Online listening tip.
Kulturwoche's interview (in German) with Hoss.
Updates, 5/16: "Christian Petzold's enigmatic thriller
Yella offers a surreal X-ray vision of cutthroat capitalism in 21st-century Germany," writes
Stephen Holden in the
New York Times. "As the movie, which was inspired by the 1962 film
Carnival of Souls, becomes increasingly abstract, the geography and the characters acquire a deeper symbolism."
"
Yella's subzero rendering of Euro capitalism's cutthroat culture simultaneously critiques its antihuman modernism and keeps the paranoia simmering at
Polanski-esque levels (one scene involving a broken wineglass is worthy of
Repulsion)," writes
David Fear in
Time Out. "Tension is brilliantly sustained, especially when Ben reappears, and yet... You know that horrific feeling of suddenly realizing that a narrative is pulling one of the oldest tricks in the book?"

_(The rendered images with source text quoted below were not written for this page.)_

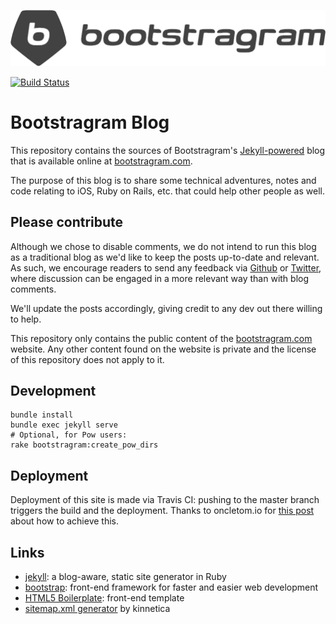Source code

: ![Bootstragram Logo](vendor/assets/images/logo-pixels-1.png)

[![Build Status](https://travis-ci.org/Bootstragram/bootstragram-blog.svg?style=flat-square)](https://travis-ci.org/Bootstragram/bootstragram-blog)

# Bootstragram Blog

This repository contains the sources of Bootstragram's [Jekyll-powered][jekyll]
blog that is available online at [bootstragram.com][bootstragram].

The purpose of this blog is to share some technical adventures, notes and code
relating to iOS, Ruby on Rails, etc. that could help other people as well.

## Please contribute

Although we chose to disable comments, we do not intend to run this blog as a
traditional blog as we'd like to keep the posts up-to-date and relevant. As
such, we encourage readers to send any feedback via [Github][github-issues] or
[Twitter][twitter], where discussion can be engaged in a more relevant way than
with blog comments.

We'll update the posts accordingly, giving credit to any dev out there willing
to help.

This repository only contains the public content of the
[bootstragram.com][bootstragram] website. Any other content found on the website
is private and the license of this repository does not apply to it.

## Development

    bundle install
    bundle exec jekyll serve
    # Optional, for Pow users:
    rake bootstragram:create_pow_dirs

## Deployment

Deployment of this site is made via Travis CI: pushing to the master branch
triggers the build and the deployment. Thanks to oncletom.io for
[this post](https://oncletom.io/2016/travis-ssh-deploy/) about how to achieve this.

## Links

* [jekyll][jekyll]: a blog-aware, static site generator in Ruby
* [bootstrap][bootstrap]: front-end framework for faster and easier web development
* [HTML5 Boilerplate][html5-boilerplate]: front-end template
* [sitemap.xml generator](https://github.com/kinnetica/jekyll-plugins) by kinnetica


[jekyll]: http://jekyllrb.com/ "Transform your text into a monster"
[bootstragram]: http://bootstragram.com "Bootstragram"
[bootstrap]: http://twitter.github.com/bootstrap/ "Bootstrap"
[html5-boilerplate]: http://html5boilerplate.com/ "HTML5 Boilerplate"
[github-issues]: https://github.com/dirtyhenry/bootstragram-blog/issues "Issues on GitHub"
[twitter]: https://twitter.com/dirtyhenry
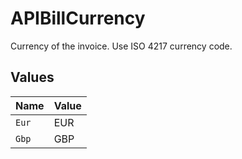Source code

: # APIBillCurrency

Currency of the invoice. Use ISO 4217 currency code.


## Values

| Name  | Value |
| ----- | ----- |
| `Eur` | EUR   |
| `Gbp` | GBP   |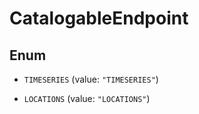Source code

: 

# CatalogableEndpoint

## Enum


* `TIMESERIES` (value: `"TIMESERIES"`)

* `LOCATIONS` (value: `"LOCATIONS"`)



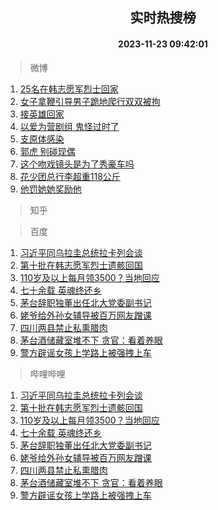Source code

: <div align="center"><h2>实时热搜榜</h2><h4>2023-11-23 09:42:01</h4></div>

> 微博  

1. [25名在韩志愿军烈士回家](https://s.weibo.com/weibo?q=%2325%E5%90%8D%E5%9C%A8%E9%9F%A9%E5%BF%97%E6%84%BF%E5%86%9B%E7%83%88%E5%A3%AB%E5%9B%9E%E5%AE%B6%23&t=31&band_rank=1&Refer=top)<br />
2. [女子拿鞭引导男子跪地爬行双双被拘](https://s.weibo.com/weibo?q=%23%E5%A5%B3%E5%AD%90%E6%8B%BF%E9%9E%AD%E5%BC%95%E5%AF%BC%E7%94%B7%E5%AD%90%E8%B7%AA%E5%9C%B0%E7%88%AC%E8%A1%8C%E5%8F%8C%E5%8F%8C%E8%A2%AB%E6%8B%98%23&t=31&band_rank=2&Refer=top)<br />
3. [接英雄回家](https://s.weibo.com/weibo?q=%23%E6%8E%A5%E8%8B%B1%E9%9B%84%E5%9B%9E%E5%AE%B6%23&t=31&band_rank=3&Refer=top)<br />
4. [以爱为营剧组 鬼怪过时了](https://s.weibo.com/weibo?q=%E4%BB%A5%E7%88%B1%E4%B8%BA%E8%90%A5%E5%89%A7%E7%BB%84%20%E9%AC%BC%E6%80%AA%E8%BF%87%E6%97%B6%E4%BA%86&t=31&band_rank=4&Refer=top)<br />
5. [支原体感染](https://s.weibo.com/weibo?q=%E6%94%AF%E5%8E%9F%E4%BD%93%E6%84%9F%E6%9F%93&t=31&band_rank=5&Refer=top)<br />
6. [郭虎 别碰现偶](https://s.weibo.com/weibo?q=%E9%83%AD%E8%99%8E%20%E5%88%AB%E7%A2%B0%E7%8E%B0%E5%81%B6&t=31&band_rank=6&Refer=top)<br />
7. [这个吻戏镜头是为了秀豪车吗](https://s.weibo.com/weibo?q=%E8%BF%99%E4%B8%AA%E5%90%BB%E6%88%8F%E9%95%9C%E5%A4%B4%E6%98%AF%E4%B8%BA%E4%BA%86%E7%A7%80%E8%B1%AA%E8%BD%A6%E5%90%97&t=31&band_rank=7&Refer=top)<br />
8. [花少团总行李超重118公斤](https://s.weibo.com/weibo?q=%23%E8%8A%B1%E5%B0%91%E5%9B%A2%E6%80%BB%E8%A1%8C%E6%9D%8E%E8%B6%85%E9%87%8D118%E5%85%AC%E6%96%A4%23&t=31&band_rank=8&Refer=top)<br />
9. [他罚她她奖励他](https://s.weibo.com/weibo?q=%23%E4%BB%96%E7%BD%9A%E5%A5%B9%E5%A5%B9%E5%A5%96%E5%8A%B1%E4%BB%96%23&t=31&band_rank=9&Refer=top)<br />

> 知乎  


> 百度  

1. [习近平同乌拉圭总统拉卡列会谈](https://www.baidu.com/s?wd=%E4%B9%A0%E8%BF%91%E5%B9%B3%E5%90%8C%E4%B9%8C%E6%8B%89%E5%9C%AD%E6%80%BB%E7%BB%9F%E6%8B%89%E5%8D%A1%E5%88%97%E4%BC%9A%E8%B0%88&sa=fyb_news&rsv_dl=fyb_news)<br />
2. [第十批在韩志愿军烈士遗骸回国](https://www.baidu.com/s?wd=%E7%AC%AC%E5%8D%81%E6%89%B9%E5%9C%A8%E9%9F%A9%E5%BF%97%E6%84%BF%E5%86%9B%E7%83%88%E5%A3%AB%E9%81%97%E9%AA%B8%E5%9B%9E%E5%9B%BD&sa=fyb_news&rsv_dl=fyb_news)<br />
3. [110岁及以上每月领3500？当地回应](https://www.baidu.com/s?wd=110%E5%B2%81%E5%8F%8A%E4%BB%A5%E4%B8%8A%E6%AF%8F%E6%9C%88%E9%A2%863500%EF%BC%9F%E5%BD%93%E5%9C%B0%E5%9B%9E%E5%BA%94&sa=fyb_news&rsv_dl=fyb_news)<br />
4. [七十余载 英魂终还乡](https://www.baidu.com/s?wd=%E4%B8%83%E5%8D%81%E4%BD%99%E8%BD%BD+%E8%8B%B1%E9%AD%82%E7%BB%88%E8%BF%98%E4%B9%A1&sa=fyb_news&rsv_dl=fyb_news)<br />
5. [茅台辞职独董出任北大党委副书记](https://www.baidu.com/s?wd=%E8%8C%85%E5%8F%B0%E8%BE%9E%E8%81%8C%E7%8B%AC%E8%91%A3%E5%87%BA%E4%BB%BB%E5%8C%97%E5%A4%A7%E5%85%9A%E5%A7%94%E5%89%AF%E4%B9%A6%E8%AE%B0&sa=fyb_news&rsv_dl=fyb_news)<br />
6. [姥爷给外孙女辅导被百万网友蹭课](https://www.baidu.com/s?wd=%E5%A7%A5%E7%88%B7%E7%BB%99%E5%A4%96%E5%AD%99%E5%A5%B3%E8%BE%85%E5%AF%BC%E8%A2%AB%E7%99%BE%E4%B8%87%E7%BD%91%E5%8F%8B%E8%B9%AD%E8%AF%BE&sa=fyb_news&rsv_dl=fyb_news)<br />
7. [四川两县禁止私熏腊肉](https://www.baidu.com/s?wd=%E5%9B%9B%E5%B7%9D%E4%B8%A4%E5%8E%BF%E7%A6%81%E6%AD%A2%E7%A7%81%E7%86%8F%E8%85%8A%E8%82%89&sa=fyb_news&rsv_dl=fyb_news)<br />
8. [茅台酒储藏室堆不下 贪官：看着养眼](https://www.baidu.com/s?wd=%E8%8C%85%E5%8F%B0%E9%85%92%E5%82%A8%E8%97%8F%E5%AE%A4%E5%A0%86%E4%B8%8D%E4%B8%8B+%E8%B4%AA%E5%AE%98%EF%BC%9A%E7%9C%8B%E7%9D%80%E5%85%BB%E7%9C%BC&sa=fyb_news&rsv_dl=fyb_news)<br />
9. [警方辟谣女孩上学路上被强拽上车](https://www.baidu.com/s?wd=%E8%AD%A6%E6%96%B9%E8%BE%9F%E8%B0%A3%E5%A5%B3%E5%AD%A9%E4%B8%8A%E5%AD%A6%E8%B7%AF%E4%B8%8A%E8%A2%AB%E5%BC%BA%E6%8B%BD%E4%B8%8A%E8%BD%A6&sa=fyb_news&rsv_dl=fyb_news)<br />

> 哔哩哔哩  

1. [习近平同乌拉圭总统拉卡列会谈](https://www.baidu.com/s?wd=%E4%B9%A0%E8%BF%91%E5%B9%B3%E5%90%8C%E4%B9%8C%E6%8B%89%E5%9C%AD%E6%80%BB%E7%BB%9F%E6%8B%89%E5%8D%A1%E5%88%97%E4%BC%9A%E8%B0%88&sa=fyb_news&rsv_dl=fyb_news)<br />
2. [第十批在韩志愿军烈士遗骸回国](https://www.baidu.com/s?wd=%E7%AC%AC%E5%8D%81%E6%89%B9%E5%9C%A8%E9%9F%A9%E5%BF%97%E6%84%BF%E5%86%9B%E7%83%88%E5%A3%AB%E9%81%97%E9%AA%B8%E5%9B%9E%E5%9B%BD&sa=fyb_news&rsv_dl=fyb_news)<br />
3. [110岁及以上每月领3500？当地回应](https://www.baidu.com/s?wd=110%E5%B2%81%E5%8F%8A%E4%BB%A5%E4%B8%8A%E6%AF%8F%E6%9C%88%E9%A2%863500%EF%BC%9F%E5%BD%93%E5%9C%B0%E5%9B%9E%E5%BA%94&sa=fyb_news&rsv_dl=fyb_news)<br />
4. [七十余载 英魂终还乡](https://www.baidu.com/s?wd=%E4%B8%83%E5%8D%81%E4%BD%99%E8%BD%BD+%E8%8B%B1%E9%AD%82%E7%BB%88%E8%BF%98%E4%B9%A1&sa=fyb_news&rsv_dl=fyb_news)<br />
5. [茅台辞职独董出任北大党委副书记](https://www.baidu.com/s?wd=%E8%8C%85%E5%8F%B0%E8%BE%9E%E8%81%8C%E7%8B%AC%E8%91%A3%E5%87%BA%E4%BB%BB%E5%8C%97%E5%A4%A7%E5%85%9A%E5%A7%94%E5%89%AF%E4%B9%A6%E8%AE%B0&sa=fyb_news&rsv_dl=fyb_news)<br />
6. [姥爷给外孙女辅导被百万网友蹭课](https://www.baidu.com/s?wd=%E5%A7%A5%E7%88%B7%E7%BB%99%E5%A4%96%E5%AD%99%E5%A5%B3%E8%BE%85%E5%AF%BC%E8%A2%AB%E7%99%BE%E4%B8%87%E7%BD%91%E5%8F%8B%E8%B9%AD%E8%AF%BE&sa=fyb_news&rsv_dl=fyb_news)<br />
7. [四川两县禁止私熏腊肉](https://www.baidu.com/s?wd=%E5%9B%9B%E5%B7%9D%E4%B8%A4%E5%8E%BF%E7%A6%81%E6%AD%A2%E7%A7%81%E7%86%8F%E8%85%8A%E8%82%89&sa=fyb_news&rsv_dl=fyb_news)<br />
8. [茅台酒储藏室堆不下 贪官：看着养眼](https://www.baidu.com/s?wd=%E8%8C%85%E5%8F%B0%E9%85%92%E5%82%A8%E8%97%8F%E5%AE%A4%E5%A0%86%E4%B8%8D%E4%B8%8B+%E8%B4%AA%E5%AE%98%EF%BC%9A%E7%9C%8B%E7%9D%80%E5%85%BB%E7%9C%BC&sa=fyb_news&rsv_dl=fyb_news)<br />
9. [警方辟谣女孩上学路上被强拽上车](https://www.baidu.com/s?wd=%E8%AD%A6%E6%96%B9%E8%BE%9F%E8%B0%A3%E5%A5%B3%E5%AD%A9%E4%B8%8A%E5%AD%A6%E8%B7%AF%E4%B8%8A%E8%A2%AB%E5%BC%BA%E6%8B%BD%E4%B8%8A%E8%BD%A6&sa=fyb_news&rsv_dl=fyb_news)<br />
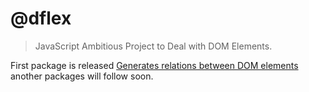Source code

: # @dflex

> JavaScript Ambitious Project to Deal with DOM Elements.

First package is released [Generates relations between DOM elements](https://github.com/jalal246/dflex/tree/master/packages/dom-gen) another packages will follow soon.
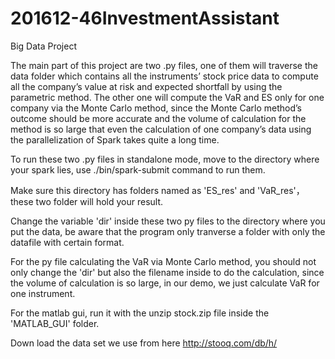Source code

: # 201612-46InvestmentAssistant

Big Data Project

The main part of this project are two .py files, one of them will traverse the data folder which contains all the instruments’ stock price data to compute all the company’s value at risk and expected shortfall by using the parametric method. The other one will compute the VaR and ES only for one company via the Monte Carlo method, since the Monte Carlo method’s outcome should be more accurate and the volume of calculation for the method is so large that even the calculation of one company’s data using the parallelization of Spark takes quite a long time. 

To run these two .py files in standalone mode, move to the directory where your spark lies, use ./bin/spark-submit command to run them. 

Make sure this directory has folders named as 'ES_res' and 'VaR_res'，these two folder will hold your result.

Change the variable 'dir' inside these two py files to the directory where you put the data, be aware that the program only tranverse a folder with only the datafile with certain format. 

For the py file calculating the VaR via Monte Carlo method, you should not only change the 'dir' but also the filename inside to do the calculation, since the volume of calculation is so large, in our demo, we just calculate VaR for one instrument.

For the matlab gui, run it with the unzip stock.zip file inside the 'MATLAB_GUI' folder.


Down load the data set we use from here http://stooq.com/db/h/
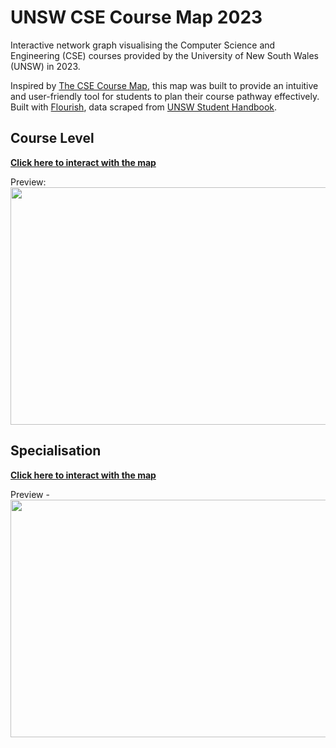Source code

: # UNSW CSE Course Map 2023
Interactive network graph visualising the Computer Science and Engineering (CSE) courses provided by the University of New South Wales (UNSW) in 2023.

Inspired by [The CSE Course Map](https://media.csesoc.org.au/2021-fyg-cse-pathways/), this map was built to provide an intuitive and user-friendly tool for students to plan their course pathway effectively. Built with [Flourish](https://flourish.studio/), data scraped from [UNSW Student Handbook]([url](https://www.handbook.unsw.edu.au/browse/By%20Subject%20Area/COMP)).

<h2>Course Level</h2>

<b> [Click here to interact with the map](https://public.flourish.studio/visualisation/14347119/) </b>

Preview:
<img src="https://github.com/AvaKim/UNSW-CSE-2023-Course-Map/assets/97994376/4c7a6579-ce09-4757-b2ad-465da1e5f4e7" width="600" height="380">


<h2>Specialisation</h2>

<b> [Click here to interact with the map](https://public.flourish.studio/visualisation/14347825/) </b>

Preview -
<img src="https://github.com/AvaKim/UNSW-CSE-2023-Course-Map/assets/97994376/6ec500c7-5915-4cbb-aa5b-0dc1d59aaf64" width="600" height="380">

"[T]hough the sociopolitical message in
Yella may be a bit obscure, the feelings conjured by the characters and the scenarios are starkly real and universal," writes
Martin Tsai in the
New York Sun. "Mr Petzold, whose previous three feature films have not yet been released in America, shows himself to be a major talent. With a severe visual style that recalls the works of
Michael Haneke,
Yella stirs up the intense emotions that boil beneath clinical, placid settings such as meeting rooms, hotels, and country roadsides. The character of Yella and the film itself remain enigmatic throughout, but it's difficult not to get involved in all the twists and turns."